2. Roles of the Parties

The subscribing law firm (Controller) determines which personal data is entered into the LegalsOne platform and for what purposes. LegalsOne (Processor) processes that data only to deliver the contracted services, on documented instructions from the Controller, and does not use the data for any independent purpose.

Each party is independently responsible for complying with applicable data protection laws with respect to its own controller-level activities. LegalsOne's obligations as a processor are set out in this DPA.

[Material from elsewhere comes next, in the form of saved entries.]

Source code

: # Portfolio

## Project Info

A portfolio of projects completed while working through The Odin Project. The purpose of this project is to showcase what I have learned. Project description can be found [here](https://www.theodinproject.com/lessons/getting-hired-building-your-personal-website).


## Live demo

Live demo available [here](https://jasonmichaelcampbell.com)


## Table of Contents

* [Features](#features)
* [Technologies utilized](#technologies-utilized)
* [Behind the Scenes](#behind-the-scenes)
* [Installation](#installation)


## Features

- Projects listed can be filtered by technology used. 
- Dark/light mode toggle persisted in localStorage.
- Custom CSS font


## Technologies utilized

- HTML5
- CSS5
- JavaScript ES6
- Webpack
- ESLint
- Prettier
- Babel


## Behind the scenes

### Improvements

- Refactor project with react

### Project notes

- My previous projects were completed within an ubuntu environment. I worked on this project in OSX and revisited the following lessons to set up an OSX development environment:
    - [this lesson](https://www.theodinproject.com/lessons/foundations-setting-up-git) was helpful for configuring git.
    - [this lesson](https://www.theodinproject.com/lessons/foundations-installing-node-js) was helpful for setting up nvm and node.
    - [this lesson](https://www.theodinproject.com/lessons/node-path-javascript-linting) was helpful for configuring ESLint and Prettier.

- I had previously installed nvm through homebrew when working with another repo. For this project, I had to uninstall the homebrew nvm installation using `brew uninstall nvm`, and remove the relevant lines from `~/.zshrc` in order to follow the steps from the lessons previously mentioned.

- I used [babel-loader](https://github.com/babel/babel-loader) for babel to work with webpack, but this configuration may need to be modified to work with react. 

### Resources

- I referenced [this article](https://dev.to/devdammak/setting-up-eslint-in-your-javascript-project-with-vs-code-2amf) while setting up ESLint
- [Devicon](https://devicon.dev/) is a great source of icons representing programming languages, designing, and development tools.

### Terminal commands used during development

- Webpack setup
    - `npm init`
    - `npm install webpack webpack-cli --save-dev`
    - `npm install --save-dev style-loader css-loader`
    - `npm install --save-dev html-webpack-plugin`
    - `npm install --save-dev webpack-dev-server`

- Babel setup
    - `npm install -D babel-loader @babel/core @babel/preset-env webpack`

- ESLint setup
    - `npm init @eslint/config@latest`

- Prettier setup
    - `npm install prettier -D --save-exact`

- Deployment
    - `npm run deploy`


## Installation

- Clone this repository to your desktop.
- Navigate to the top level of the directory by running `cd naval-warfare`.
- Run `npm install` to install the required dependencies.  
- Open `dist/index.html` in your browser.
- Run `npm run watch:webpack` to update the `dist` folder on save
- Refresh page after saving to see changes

3. Subject Matter and Details of Processing

  • Subject Matter: The operation of a hosted legal operations platform for law firms, including CRM, case management, document management, client portal, HR tools, and reporting modules.
  • Duration: The term of the subscription agreement, plus any post-termination data retention period specified in this DPA.
  • Nature and Purpose: Storage, organization, retrieval, transmission, and deletion of personal data as necessary to deliver the subscribed services.
  • Categories of Personal Data: May include names, contact information, case-related information, professional information, financial information (for trust accounting features), and employment information (for HR features).
  • Categories of Data Subjects: The Controller's employees, contractors, and the law firm's underlying clients and third parties whose data the Controller enters into the Platform.

4. Processing Instructions

LegalsOne shall process Personal Data only on documented instructions from the Controller, which includes the instructions reflected in the Terms of Service and this DPA, and any additional instructions provided in writing during the subscription term.

If LegalsOne is required by applicable law to process Personal Data in a manner that conflicts with the Controller's instructions, LegalsOne will inform the Controller before such processing (unless prohibited by law). LegalsOne must notify the Controller if, in its opinion, an instruction infringes applicable data protection law.

5. Security Measures

LegalsOne implements and maintains technical and organizational security measures appropriate to the risks presented by the processing. These include, at a minimum:

  • Encryption in Transit: All data transmitted between users and the platform is encrypted using TLS 1.2 or higher.
  • Encryption at Rest: All customer data is stored on encrypted volumes using AES-256 via AWS SSE-KMS, with customer-specific encryption keys.
  • Access Controls: Role-based access control (RBAC) limits data access to authorized individuals within the firm. LegalsOne staff access to customer environments is limited to personnel with a documented support need.
  • Audit Logging: Login events, document access events, and permission changes are logged and available for review by firm administrators.
  • Infrastructure Isolation: Each subscribing firm receives a dedicated AWS server stack, database instance, and S3 storage bucket. Customers are logically and physically isolated from one another.
  • Backups: Nightly encrypted backups of database and object storage are performed. Backups are stored separately from primary data. See our Backups & Recovery Policy.
  • Personnel: LegalsOne staff with access to customer environments are subject to confidentiality obligations and security training.
  • Vulnerability Management: LegalsOne performs regular security reviews and patch management on its infrastructure.

6. Subprocessors

Controller authorizes LegalsOne to engage the subprocessors listed at legalsone.com/legal/subprocessors to assist in delivering the Platform. LegalsOne shall:

  • Impose data protection obligations on each subprocessor equivalent to those in this DPA;
  • Remain liable to Controller for the performance of each subprocessor's obligations; and
  • Notify Controller of any intended changes to the subprocessor list (additions or replacements) at least 14 days in advance by updating the Subprocessors page or by direct email notice. If Controller objects to a new subprocessor on reasonable data protection grounds, the parties will attempt in good faith to resolve the objection.

7. Data Subject Rights

LegalsOne will promptly notify Controller of any data subject request it receives directly relating to Personal Data processed under this DPA and will not respond to such requests without Controller's direction, except as required by law.

Taking into account the nature of processing, LegalsOne will assist Controller, through appropriate technical and organizational measures, to fulfill Controller's obligation to respond to data subject rights requests (access, correction, deletion, portability, objection) under applicable law.

8. Security Incident Notification

LegalsOne will notify Controller without undue delay, and no later than 72 hours after becoming aware of a confirmed Security Incident affecting Personal Data. Notification will be made to the primary administrator email address on file for the subscribing firm.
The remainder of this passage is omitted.